### Exercise aim
Every entry that follows should be written out again exactly.

Stored data entries:

..........

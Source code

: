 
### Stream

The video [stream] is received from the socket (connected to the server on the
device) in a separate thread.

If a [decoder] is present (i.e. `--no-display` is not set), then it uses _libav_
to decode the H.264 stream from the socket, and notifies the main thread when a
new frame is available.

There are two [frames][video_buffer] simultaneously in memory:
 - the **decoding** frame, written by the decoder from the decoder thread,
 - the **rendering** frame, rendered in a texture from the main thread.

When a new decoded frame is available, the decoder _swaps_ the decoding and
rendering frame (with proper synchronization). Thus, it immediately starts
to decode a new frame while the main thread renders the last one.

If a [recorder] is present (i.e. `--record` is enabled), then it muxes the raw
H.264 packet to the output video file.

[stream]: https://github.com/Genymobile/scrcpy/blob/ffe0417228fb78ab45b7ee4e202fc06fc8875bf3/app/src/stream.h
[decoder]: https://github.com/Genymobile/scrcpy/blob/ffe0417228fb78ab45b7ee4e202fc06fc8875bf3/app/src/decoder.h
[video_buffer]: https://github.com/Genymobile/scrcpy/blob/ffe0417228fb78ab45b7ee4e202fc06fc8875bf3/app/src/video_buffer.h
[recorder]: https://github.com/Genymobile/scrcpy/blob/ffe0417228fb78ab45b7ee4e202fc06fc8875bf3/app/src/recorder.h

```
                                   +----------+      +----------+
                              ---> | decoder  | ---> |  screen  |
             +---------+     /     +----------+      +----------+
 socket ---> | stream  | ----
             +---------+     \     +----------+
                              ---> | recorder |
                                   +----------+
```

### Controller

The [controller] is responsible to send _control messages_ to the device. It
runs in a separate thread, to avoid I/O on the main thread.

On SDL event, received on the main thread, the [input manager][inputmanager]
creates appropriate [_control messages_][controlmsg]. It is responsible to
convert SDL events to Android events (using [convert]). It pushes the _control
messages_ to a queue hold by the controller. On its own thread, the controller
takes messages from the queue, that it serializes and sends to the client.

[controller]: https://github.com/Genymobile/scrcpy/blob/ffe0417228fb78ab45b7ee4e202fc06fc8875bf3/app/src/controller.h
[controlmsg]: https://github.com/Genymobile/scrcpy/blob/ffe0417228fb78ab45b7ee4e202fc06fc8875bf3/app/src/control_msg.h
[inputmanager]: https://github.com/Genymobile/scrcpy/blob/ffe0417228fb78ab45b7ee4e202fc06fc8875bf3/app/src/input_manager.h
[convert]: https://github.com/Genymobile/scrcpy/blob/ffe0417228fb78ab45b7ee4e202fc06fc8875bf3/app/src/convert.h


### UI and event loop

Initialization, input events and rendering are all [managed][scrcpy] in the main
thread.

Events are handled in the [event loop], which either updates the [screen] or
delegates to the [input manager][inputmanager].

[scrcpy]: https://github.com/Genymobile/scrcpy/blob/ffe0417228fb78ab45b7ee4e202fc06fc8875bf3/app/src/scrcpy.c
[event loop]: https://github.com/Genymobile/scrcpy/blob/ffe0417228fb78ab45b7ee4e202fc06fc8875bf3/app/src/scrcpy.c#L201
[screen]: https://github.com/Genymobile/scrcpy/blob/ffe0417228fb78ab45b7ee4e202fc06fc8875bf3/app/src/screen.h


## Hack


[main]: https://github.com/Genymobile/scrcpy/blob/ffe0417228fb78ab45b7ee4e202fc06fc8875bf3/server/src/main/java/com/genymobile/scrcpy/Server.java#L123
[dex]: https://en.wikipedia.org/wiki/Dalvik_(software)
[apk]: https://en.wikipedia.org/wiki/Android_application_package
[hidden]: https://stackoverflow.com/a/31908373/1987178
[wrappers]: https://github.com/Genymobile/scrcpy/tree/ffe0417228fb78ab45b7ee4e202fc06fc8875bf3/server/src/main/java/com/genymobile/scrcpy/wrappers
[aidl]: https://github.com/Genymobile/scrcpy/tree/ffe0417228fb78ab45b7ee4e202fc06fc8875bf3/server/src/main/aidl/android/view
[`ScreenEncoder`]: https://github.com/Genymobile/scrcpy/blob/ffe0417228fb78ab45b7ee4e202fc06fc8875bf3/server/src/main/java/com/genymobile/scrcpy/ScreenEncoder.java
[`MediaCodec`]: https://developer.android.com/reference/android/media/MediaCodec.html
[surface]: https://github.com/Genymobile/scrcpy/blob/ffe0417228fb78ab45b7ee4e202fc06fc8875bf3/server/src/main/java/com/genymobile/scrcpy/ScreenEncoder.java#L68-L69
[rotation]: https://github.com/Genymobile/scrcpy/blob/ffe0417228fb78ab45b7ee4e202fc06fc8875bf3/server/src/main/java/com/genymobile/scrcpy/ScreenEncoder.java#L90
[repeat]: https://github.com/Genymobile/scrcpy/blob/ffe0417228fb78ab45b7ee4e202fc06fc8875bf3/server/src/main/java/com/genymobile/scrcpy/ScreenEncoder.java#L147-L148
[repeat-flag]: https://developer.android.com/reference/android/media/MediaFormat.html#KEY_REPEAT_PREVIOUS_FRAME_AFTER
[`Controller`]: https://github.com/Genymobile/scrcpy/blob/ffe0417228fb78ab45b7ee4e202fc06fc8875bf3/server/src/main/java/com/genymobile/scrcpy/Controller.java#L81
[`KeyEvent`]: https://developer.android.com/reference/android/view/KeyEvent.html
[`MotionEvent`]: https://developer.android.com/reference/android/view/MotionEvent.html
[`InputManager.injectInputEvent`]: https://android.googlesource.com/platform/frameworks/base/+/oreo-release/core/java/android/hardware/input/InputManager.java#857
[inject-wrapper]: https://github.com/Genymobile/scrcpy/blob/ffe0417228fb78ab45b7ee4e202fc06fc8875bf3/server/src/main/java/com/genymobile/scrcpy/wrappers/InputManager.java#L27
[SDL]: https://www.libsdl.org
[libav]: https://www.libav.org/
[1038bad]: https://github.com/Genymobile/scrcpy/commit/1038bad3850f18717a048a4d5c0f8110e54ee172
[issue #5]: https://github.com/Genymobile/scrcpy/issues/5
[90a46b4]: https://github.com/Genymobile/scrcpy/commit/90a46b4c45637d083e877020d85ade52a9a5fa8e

..........

### Response to the task
Source code

: 
### Stream

The video [stream] is received from the socket (connected to the server on the
device) in a separate thread.

If a [decoder] is present (i.e. `--no-display` is not set), then it uses _libav_
to decode the H.264 stream from the socket, and notifies the main thread when a
new frame is available.

There are two [frames][video_buffer] simultaneously in memory:
 - the **decoding** frame, written by the decoder from the decoder thread,
 - the **rendering** frame, rendered in a texture from the main thread.

When a new decoded frame is available, the decoder _swaps_ the decoding and
rendering frame (with proper synchronization). Thus, it immediately starts
to decode a new frame while the main thread renders the last one.

If a [recorder] is present (i.e. `--record` is enabled), then it muxes the raw
H.264 packet to the output video file.

[stream]: https://github.com/Genymobile/scrcpy/blob/ffe0417228fb78ab45b7ee4e202fc06fc8875bf3/app/src/stream.h
[decoder]: https://github.com/Genymobile/scrcpy/blob/ffe0417228fb78ab45b7ee4e202fc06fc8875bf3/app/src/decoder.h
[video_buffer]: https://github.com/Genymobile/scrcpy/blob/ffe0417228fb78ab45b7ee4e202fc06fc8875bf3/app/src/video_buffer.h
[recorder]: https://github.com/Genymobile/scrcpy/blob/ffe0417228fb78ab45b7ee4e202fc06fc8875bf3/app/src/recorder.h

```
                                   +----------+      +----------+
                              ---> | decoder  | ---> |  screen  |
             +---------+     /     +----------+      +----------+
 socket ---> | stream  | ----
             +---------+     \     +----------+
                              ---> | recorder |
                                   +----------+
```

### Controller

The [controller] is responsible to send _control messages_ to the device. It
runs in a separate thread, to avoid I/O on the main thread.

On SDL event, received on the main thread, the [input manager][inputmanager]
creates appropriate [_control messages_][controlmsg]. It is responsible to
convert SDL events to Android events (using [convert]). It pushes the _control
messages_ to a queue hold by the controller. On its own thread, the controller
takes messages from the queue, that it serializes and sends to the client.

[controller]: https://github.com/Genymobile/scrcpy/blob/ffe0417228fb78ab45b7ee4e202fc06fc8875bf3/app/src/controller.h
[controlmsg]: https://github.com/Genymobile/scrcpy/blob/ffe0417228fb78ab45b7ee4e202fc06fc8875bf3/app/src/control_msg.h
[inputmanager]: https://github.com/Genymobile/scrcpy/blob/ffe0417228fb78ab45b7ee4e202fc06fc8875bf3/app/src/input_manager.h
[convert]: https://github.com/Genymobile/scrcpy/blob/ffe0417228fb78ab45b7ee4e202fc06fc8875bf3/app/src/convert.h


### UI and event loop

Initialization, input events and rendering are all [managed][scrcpy] in the main
thread.

Events are handled in the [event loop], which either updates the [screen] or
delegates to the [input manager][inputmanager].

[scrcpy]: https://github.com/Genymobile/scrcpy/blob/ffe0417228fb78ab45b7ee4e202fc06fc8875bf3/app/src/scrcpy.c
[event loop]: https://github.com/Genymobile/scrcpy/blob/ffe0417228fb78ab45b7ee4e202fc06fc8875bf3/app/src/scrcpy.c#L201
[screen]: https://github.com/Genymobile/scrcpy/blob/ffe0417228fb78ab45b7ee4e202fc06fc8875bf3/app/src/screen.h


## Hack


[main]: https://github.com/Genymobile/scrcpy/blob/ffe0417228fb78ab45b7ee4e202fc06fc8875bf3/server/src/main/java/com/genymobile/scrcpy/Server.java#L123
[dex]: https://en.wikipedia.org/wiki/Dalvik_(software)
[apk]: https://en.wikipedia.org/wiki/Android_application_package
[hidden]: https://stackoverflow.com/a/31908373/1987178
[wrappers]: https://github.com/Genymobile/scrcpy/tree/ffe0417228fb78ab45b7ee4e202fc06fc8875bf3/server/src/main/java/com/genymobile/scrcpy/wrappers
[aidl]: https://github.com/Genymobile/scrcpy/tree/ffe0417228fb78ab45b7ee4e202fc06fc8875bf3/server/src/main/aidl/android/view
[`ScreenEncoder`]: https://github.com/Genymobile/scrcpy/blob/ffe0417228fb78ab45b7ee4e202fc06fc8875bf3/server/src/main/java/com/genymobile/scrcpy/ScreenEncoder.java
[`MediaCodec`]: https://developer.android.com/reference/android/media/MediaCodec.html
[surface]: https://github.com/Genymobile/scrcpy/blob/ffe0417228fb78ab45b7ee4e202fc06fc8875bf3/server/src/main/java/com/genymobile/scrcpy/ScreenEncoder.java#L68-L69
[rotation]: https://github.com/Genymobile/scrcpy/blob/ffe0417228fb78ab45b7ee4e202fc06fc8875bf3/server/src/main/java/com/genymobile/scrcpy/ScreenEncoder.java#L90
[repeat]: https://github.com/Genymobile/scrcpy/blob/ffe0417228fb78ab45b7ee4e202fc06fc8875bf3/server/src/main/java/com/genymobile/scrcpy/ScreenEncoder.java#L147-L148
[repeat-flag]: https://developer.android.com/reference/android/media/MediaFormat.html#KEY_REPEAT_PREVIOUS_FRAME_AFTER
[`Controller`]: https://github.com/Genymobile/scrcpy/blob/ffe0417228fb78ab45b7ee4e202fc06fc8875bf3/server/src/main/java/com/genymobile/scrcpy/Controller.java#L81
[`KeyEvent`]: https://developer.android.com/reference/android/view/KeyEvent.html
[`MotionEvent`]: https://developer.android.com/reference/android/view/MotionEvent.html
[`InputManager.injectInputEvent`]: https://android.googlesource.com/platform/frameworks/base/+/oreo-release/core/java/android/hardware/input/InputManager.java#857
[inject-wrapper]: https://github.com/Genymobile/scrcpy/blob/ffe0417228fb78ab45b7ee4e202fc06fc8875bf3/server/src/main/java/com/genymobile/scrcpy/wrappers/InputManager.java#L27
[SDL]: https://www.libsdl.org
[libav]: https://www.libav.org/
[1038bad]: https://github.com/Genymobile/scrcpy/commit/1038bad3850f18717a048a4d5c0f8110e54ee172
[issue #5]: https://github.com/Genymobile/scrcpy/issues/5
[90a46b4]: https://github.com/Genymobile/scrcpy/commit/90a46b4c45637d083e877020d85ade52a9a5fa8e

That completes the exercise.